Problem:
Where an entry holds an image, leave the image out; otherwise reproduce the entry exactly.
┄┄┄┄┄┄┄┄┄┄┄┄┄┄┄┄┄┄┄┄
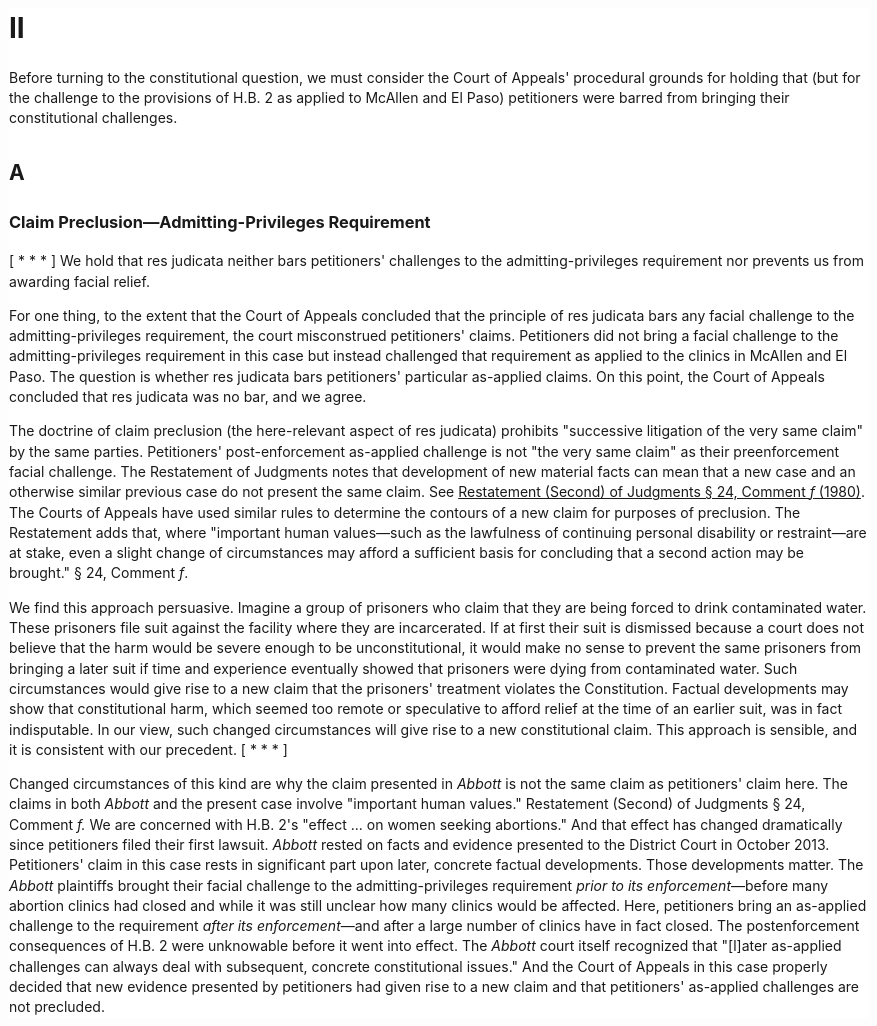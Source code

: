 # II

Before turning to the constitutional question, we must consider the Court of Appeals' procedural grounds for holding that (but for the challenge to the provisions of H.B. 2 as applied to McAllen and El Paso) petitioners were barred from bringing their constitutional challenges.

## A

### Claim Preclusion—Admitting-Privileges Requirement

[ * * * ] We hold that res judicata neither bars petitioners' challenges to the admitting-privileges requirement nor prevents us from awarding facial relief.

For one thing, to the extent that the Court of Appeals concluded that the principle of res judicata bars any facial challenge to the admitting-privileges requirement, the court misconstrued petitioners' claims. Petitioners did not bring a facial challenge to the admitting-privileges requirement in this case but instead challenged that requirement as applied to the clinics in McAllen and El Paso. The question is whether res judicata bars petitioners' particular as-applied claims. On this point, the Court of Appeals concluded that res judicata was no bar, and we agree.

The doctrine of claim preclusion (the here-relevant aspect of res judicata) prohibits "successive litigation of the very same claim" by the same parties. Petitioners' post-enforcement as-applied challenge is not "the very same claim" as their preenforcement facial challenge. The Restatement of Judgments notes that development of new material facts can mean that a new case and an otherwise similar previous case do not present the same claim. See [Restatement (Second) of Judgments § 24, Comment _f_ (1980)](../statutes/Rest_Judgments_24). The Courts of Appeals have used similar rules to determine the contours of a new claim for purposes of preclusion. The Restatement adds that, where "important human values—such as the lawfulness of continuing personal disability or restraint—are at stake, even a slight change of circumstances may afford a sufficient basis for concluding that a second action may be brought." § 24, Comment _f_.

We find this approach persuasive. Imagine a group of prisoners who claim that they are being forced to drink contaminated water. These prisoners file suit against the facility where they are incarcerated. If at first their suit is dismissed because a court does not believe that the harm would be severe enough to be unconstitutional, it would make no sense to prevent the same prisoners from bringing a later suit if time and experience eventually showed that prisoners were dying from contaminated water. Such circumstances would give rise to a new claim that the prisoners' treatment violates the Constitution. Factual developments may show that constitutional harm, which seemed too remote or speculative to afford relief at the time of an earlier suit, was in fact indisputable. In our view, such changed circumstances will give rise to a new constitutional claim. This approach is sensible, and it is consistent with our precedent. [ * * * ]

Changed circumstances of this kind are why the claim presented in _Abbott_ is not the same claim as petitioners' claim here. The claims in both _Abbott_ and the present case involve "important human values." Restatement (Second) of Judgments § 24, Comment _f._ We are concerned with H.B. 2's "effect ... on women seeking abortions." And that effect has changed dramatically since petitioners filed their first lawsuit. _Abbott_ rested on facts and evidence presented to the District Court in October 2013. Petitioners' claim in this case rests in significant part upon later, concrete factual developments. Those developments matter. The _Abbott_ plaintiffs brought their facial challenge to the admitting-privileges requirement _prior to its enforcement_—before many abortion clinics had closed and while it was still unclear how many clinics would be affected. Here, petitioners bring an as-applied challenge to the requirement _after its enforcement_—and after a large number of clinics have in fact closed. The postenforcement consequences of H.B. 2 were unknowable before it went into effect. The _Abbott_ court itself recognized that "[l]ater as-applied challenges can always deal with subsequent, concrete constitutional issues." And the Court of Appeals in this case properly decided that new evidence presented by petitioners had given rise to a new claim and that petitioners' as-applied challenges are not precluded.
┄┄┄┄┄┄┄┄┄┄┄┄┄┄┄┄┄┄┄┄
Answer space:
Source code

: # II

Before turning to the constitutional question, we must consider the Court of Appeals' procedural grounds for holding that (but for the challenge to the provisions of H.B. 2 as applied to McAllen and El Paso) petitioners were barred from bringing their constitutional challenges.

## A

### Claim Preclusion—Admitting-Privileges Requirement

[ * * * ] We hold that res judicata neither bars petitioners' challenges to the admitting-privileges requirement nor prevents us from awarding facial relief.

For one thing, to the extent that the Court of Appeals concluded that the principle of res judicata bars any facial challenge to the admitting-privileges requirement, the court misconstrued petitioners' claims. Petitioners did not bring a facial challenge to the admitting-privileges requirement in this case but instead challenged that requirement as applied to the clinics in McAllen and El Paso. The question is whether res judicata bars petitioners' particular as-applied claims. On this point, the Court of Appeals concluded that res judicata was no bar, and we agree.

The doctrine of claim preclusion (the here-relevant aspect of res judicata) prohibits "successive litigation of the very same claim" by the same parties. Petitioners' post-enforcement as-applied challenge is not "the very same claim" as their preenforcement facial challenge. The Restatement of Judgments notes that development of new material facts can mean that a new case and an otherwise similar previous case do not present the same claim. See [Restatement (Second) of Judgments § 24, Comment _f_ (1980)](../statutes/Rest_Judgments_24). The Courts of Appeals have used similar rules to determine the contours of a new claim for purposes of preclusion. The Restatement adds that, where "important human values—such as the lawfulness of continuing personal disability or restraint—are at stake, even a slight change of circumstances may afford a sufficient basis for concluding that a second action may be brought." § 24, Comment _f_.

We find this approach persuasive. Imagine a group of prisoners who claim that they are being forced to drink contaminated water. These prisoners file suit against the facility where they are incarcerated. If at first their suit is dismissed because a court does not believe that the harm would be severe enough to be unconstitutional, it would make no sense to prevent the same prisoners from bringing a later suit if time and experience eventually showed that prisoners were dying from contaminated water. Such circumstances would give rise to a new claim that the prisoners' treatment violates the Constitution. Factual developments may show that constitutional harm, which seemed too remote or speculative to afford relief at the time of an earlier suit, was in fact indisputable. In our view, such changed circumstances will give rise to a new constitutional claim. This approach is sensible, and it is consistent with our precedent. [ * * * ]

Changed circumstances of this kind are why the claim presented in _Abbott_ is not the same claim as petitioners' claim here. The claims in both _Abbott_ and the present case involve "important human values." Restatement (Second) of Judgments § 24, Comment _f._ We are concerned with H.B. 2's "effect ... on women seeking abortions." And that effect has changed dramatically since petitioners filed their first lawsuit. _Abbott_ rested on facts and evidence presented to the District Court in October 2013. Petitioners' claim in this case rests in significant part upon later, concrete factual developments. Those developments matter. The _Abbott_ plaintiffs brought their facial challenge to the admitting-privileges requirement _prior to its enforcement_—before many abortion clinics had closed and while it was still unclear how many clinics would be affected. Here, petitioners bring an as-applied challenge to the requirement _after its enforcement_—and after a large number of clinics have in fact closed. The postenforcement consequences of H.B. 2 were unknowable before it went into effect. The _Abbott_ court itself recognized that "[l]ater as-applied challenges can always deal with subsequent, concrete constitutional issues." And the Court of Appeals in this case properly decided that new evidence presented by petitioners had given rise to a new claim and that petitioners' as-applied challenges are not precluded.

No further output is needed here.